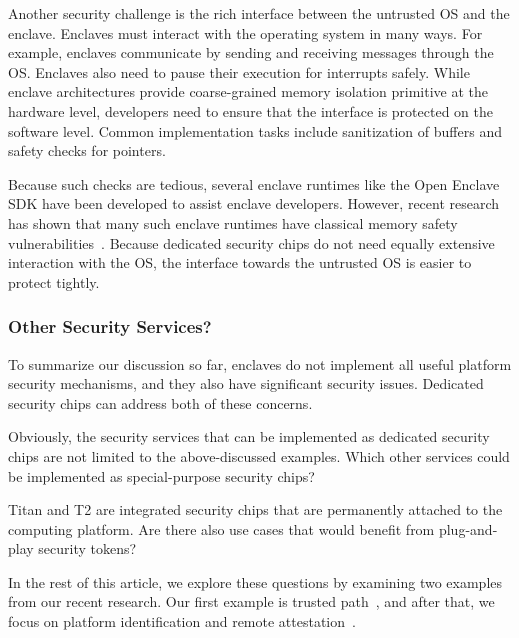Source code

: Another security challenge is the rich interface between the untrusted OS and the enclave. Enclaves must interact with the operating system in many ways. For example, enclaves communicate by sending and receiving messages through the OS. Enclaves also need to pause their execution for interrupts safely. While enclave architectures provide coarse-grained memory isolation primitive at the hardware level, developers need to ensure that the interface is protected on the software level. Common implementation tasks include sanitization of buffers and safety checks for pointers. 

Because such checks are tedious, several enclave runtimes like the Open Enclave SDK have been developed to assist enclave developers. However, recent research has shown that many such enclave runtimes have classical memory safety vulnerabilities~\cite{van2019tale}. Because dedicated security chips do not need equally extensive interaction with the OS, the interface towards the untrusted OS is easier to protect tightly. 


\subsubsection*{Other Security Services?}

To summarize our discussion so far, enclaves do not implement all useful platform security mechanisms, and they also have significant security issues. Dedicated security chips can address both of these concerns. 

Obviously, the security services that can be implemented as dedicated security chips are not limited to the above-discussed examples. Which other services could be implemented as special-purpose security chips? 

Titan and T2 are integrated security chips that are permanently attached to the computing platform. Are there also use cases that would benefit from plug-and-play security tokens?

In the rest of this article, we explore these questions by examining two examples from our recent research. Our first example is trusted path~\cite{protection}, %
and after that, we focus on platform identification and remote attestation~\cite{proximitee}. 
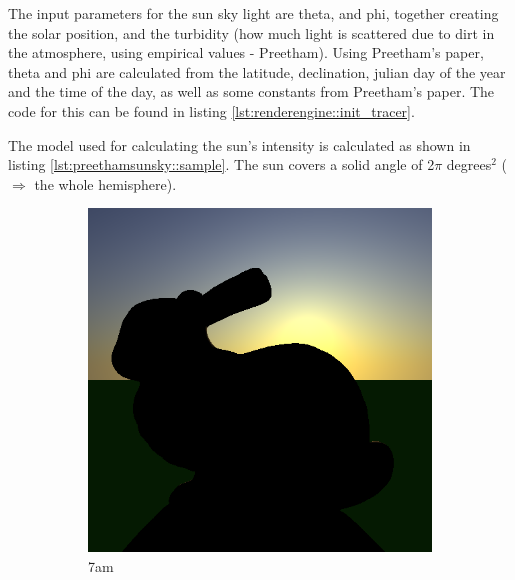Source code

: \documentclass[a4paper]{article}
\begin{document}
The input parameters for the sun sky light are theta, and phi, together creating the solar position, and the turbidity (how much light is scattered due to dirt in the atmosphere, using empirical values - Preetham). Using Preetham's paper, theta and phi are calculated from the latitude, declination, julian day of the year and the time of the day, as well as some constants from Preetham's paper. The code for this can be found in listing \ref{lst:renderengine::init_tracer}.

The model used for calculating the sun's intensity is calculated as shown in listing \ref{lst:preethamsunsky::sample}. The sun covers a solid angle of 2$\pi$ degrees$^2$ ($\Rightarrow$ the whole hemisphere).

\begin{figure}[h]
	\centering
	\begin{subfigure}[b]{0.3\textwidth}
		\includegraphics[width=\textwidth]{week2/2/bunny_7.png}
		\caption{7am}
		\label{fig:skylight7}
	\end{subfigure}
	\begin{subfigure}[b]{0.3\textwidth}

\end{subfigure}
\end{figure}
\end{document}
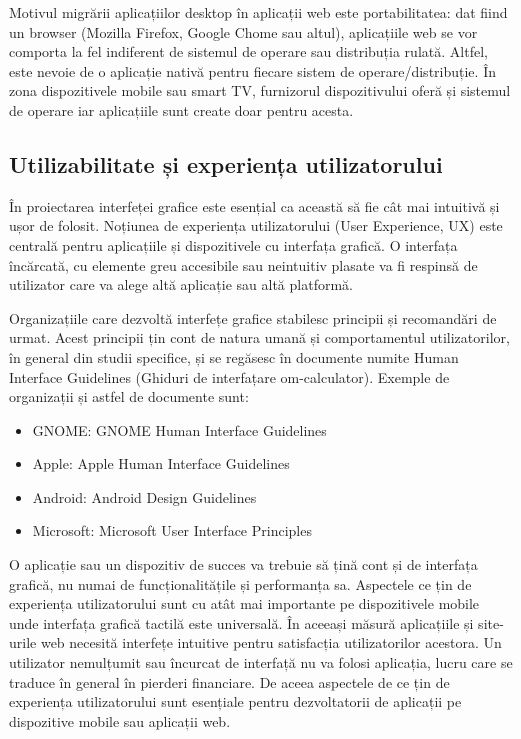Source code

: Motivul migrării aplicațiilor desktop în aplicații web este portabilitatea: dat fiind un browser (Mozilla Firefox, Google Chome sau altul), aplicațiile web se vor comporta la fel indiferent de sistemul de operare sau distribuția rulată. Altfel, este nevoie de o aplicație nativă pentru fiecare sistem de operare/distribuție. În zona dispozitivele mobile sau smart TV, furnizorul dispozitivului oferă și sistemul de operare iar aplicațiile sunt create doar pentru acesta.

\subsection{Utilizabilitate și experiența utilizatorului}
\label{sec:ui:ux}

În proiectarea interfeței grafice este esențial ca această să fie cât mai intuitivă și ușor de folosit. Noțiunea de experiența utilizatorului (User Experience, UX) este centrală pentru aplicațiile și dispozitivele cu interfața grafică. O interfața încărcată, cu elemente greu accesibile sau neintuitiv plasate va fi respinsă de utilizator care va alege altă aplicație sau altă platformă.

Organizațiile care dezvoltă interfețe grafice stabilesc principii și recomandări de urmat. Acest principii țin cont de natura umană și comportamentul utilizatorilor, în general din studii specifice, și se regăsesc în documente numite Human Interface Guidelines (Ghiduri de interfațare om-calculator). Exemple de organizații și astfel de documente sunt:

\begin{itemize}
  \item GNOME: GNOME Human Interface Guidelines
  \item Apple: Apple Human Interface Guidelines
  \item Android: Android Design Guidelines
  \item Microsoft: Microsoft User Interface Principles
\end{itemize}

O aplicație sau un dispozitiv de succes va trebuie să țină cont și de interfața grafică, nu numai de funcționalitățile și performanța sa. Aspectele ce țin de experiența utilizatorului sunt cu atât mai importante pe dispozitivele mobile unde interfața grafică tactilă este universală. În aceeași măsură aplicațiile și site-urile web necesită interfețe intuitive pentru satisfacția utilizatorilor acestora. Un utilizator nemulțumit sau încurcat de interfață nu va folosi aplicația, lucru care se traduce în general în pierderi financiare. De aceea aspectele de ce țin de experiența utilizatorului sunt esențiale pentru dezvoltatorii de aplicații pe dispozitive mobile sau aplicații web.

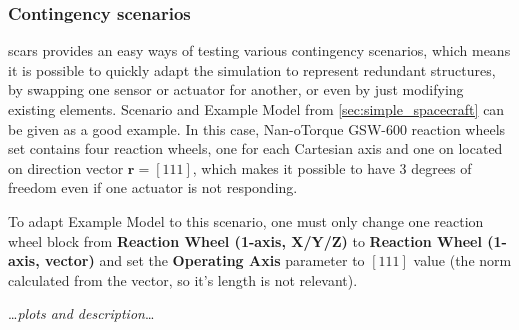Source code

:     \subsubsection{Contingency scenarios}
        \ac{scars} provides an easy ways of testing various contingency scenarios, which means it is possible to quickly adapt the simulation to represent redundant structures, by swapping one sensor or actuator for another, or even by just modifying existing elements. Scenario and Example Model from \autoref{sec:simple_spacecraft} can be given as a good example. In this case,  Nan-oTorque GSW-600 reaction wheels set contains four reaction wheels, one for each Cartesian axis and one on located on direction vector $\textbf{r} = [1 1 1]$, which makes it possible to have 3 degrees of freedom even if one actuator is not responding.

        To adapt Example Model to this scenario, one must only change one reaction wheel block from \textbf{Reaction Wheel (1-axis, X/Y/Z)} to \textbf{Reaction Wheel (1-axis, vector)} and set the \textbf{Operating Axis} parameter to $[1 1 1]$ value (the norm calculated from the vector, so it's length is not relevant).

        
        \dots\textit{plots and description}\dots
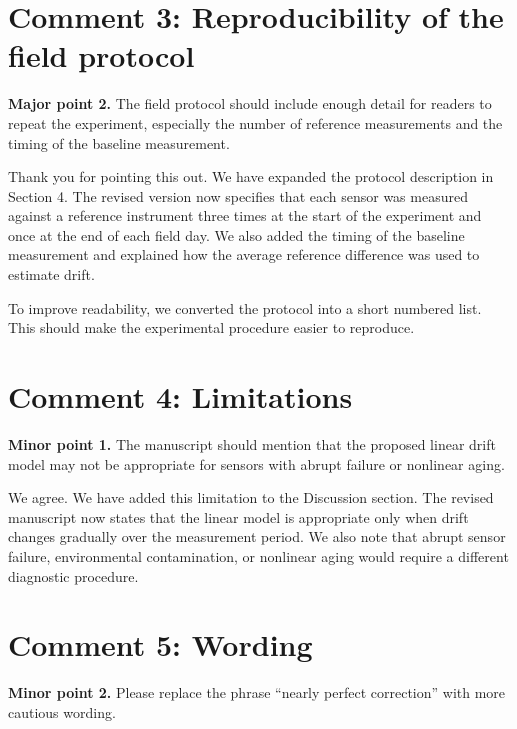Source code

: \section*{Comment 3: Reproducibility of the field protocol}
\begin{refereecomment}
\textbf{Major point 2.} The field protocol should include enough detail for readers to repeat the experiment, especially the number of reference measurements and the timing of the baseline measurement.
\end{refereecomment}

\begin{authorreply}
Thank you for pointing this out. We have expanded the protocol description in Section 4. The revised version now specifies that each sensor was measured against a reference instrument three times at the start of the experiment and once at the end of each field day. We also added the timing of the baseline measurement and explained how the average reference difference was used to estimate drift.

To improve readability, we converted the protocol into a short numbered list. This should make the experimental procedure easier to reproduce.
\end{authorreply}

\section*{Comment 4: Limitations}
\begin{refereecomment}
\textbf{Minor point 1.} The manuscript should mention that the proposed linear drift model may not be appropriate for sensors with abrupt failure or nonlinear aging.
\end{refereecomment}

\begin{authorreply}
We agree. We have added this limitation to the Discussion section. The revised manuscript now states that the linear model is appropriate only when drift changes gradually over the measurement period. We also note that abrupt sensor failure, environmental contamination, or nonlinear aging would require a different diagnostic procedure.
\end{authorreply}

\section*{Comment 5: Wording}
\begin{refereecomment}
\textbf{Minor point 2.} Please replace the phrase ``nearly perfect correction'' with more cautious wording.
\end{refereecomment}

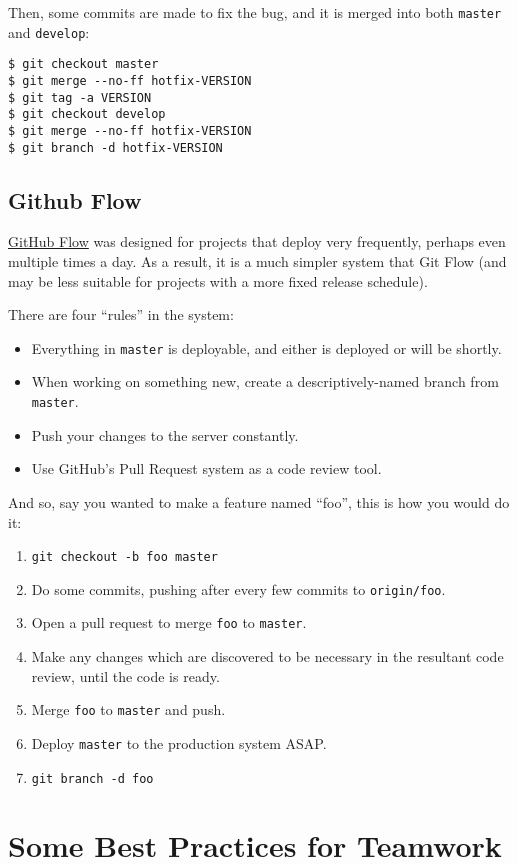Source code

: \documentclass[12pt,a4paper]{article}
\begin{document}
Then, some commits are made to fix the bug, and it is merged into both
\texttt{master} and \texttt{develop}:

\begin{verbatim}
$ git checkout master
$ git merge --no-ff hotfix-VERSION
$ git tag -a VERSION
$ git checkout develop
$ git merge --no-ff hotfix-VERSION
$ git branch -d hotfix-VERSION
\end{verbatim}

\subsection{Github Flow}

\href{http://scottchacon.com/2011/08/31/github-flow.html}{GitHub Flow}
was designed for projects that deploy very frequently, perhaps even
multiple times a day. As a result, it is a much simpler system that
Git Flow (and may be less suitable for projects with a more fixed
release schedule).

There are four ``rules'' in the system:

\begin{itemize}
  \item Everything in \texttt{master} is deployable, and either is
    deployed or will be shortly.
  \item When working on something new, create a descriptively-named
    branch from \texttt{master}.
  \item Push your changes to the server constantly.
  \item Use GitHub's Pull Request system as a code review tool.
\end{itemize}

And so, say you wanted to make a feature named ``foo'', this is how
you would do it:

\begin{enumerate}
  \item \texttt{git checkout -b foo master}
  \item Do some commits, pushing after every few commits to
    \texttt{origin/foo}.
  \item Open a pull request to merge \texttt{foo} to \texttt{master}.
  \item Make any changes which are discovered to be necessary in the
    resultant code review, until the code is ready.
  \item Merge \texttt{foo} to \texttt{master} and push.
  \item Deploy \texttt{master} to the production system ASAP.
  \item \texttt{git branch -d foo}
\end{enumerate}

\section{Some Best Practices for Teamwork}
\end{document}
────────
Task item »
Copy out each line of the listing where the string "both" appears.

Problem solution »
To summarize our discussion so far, enclaves do not implement all useful platform security mechanisms, and they also have significant security issues. Dedicated security chips can address both of these concerns. 
Then, some commits are made to fix the bug, and it is merged into both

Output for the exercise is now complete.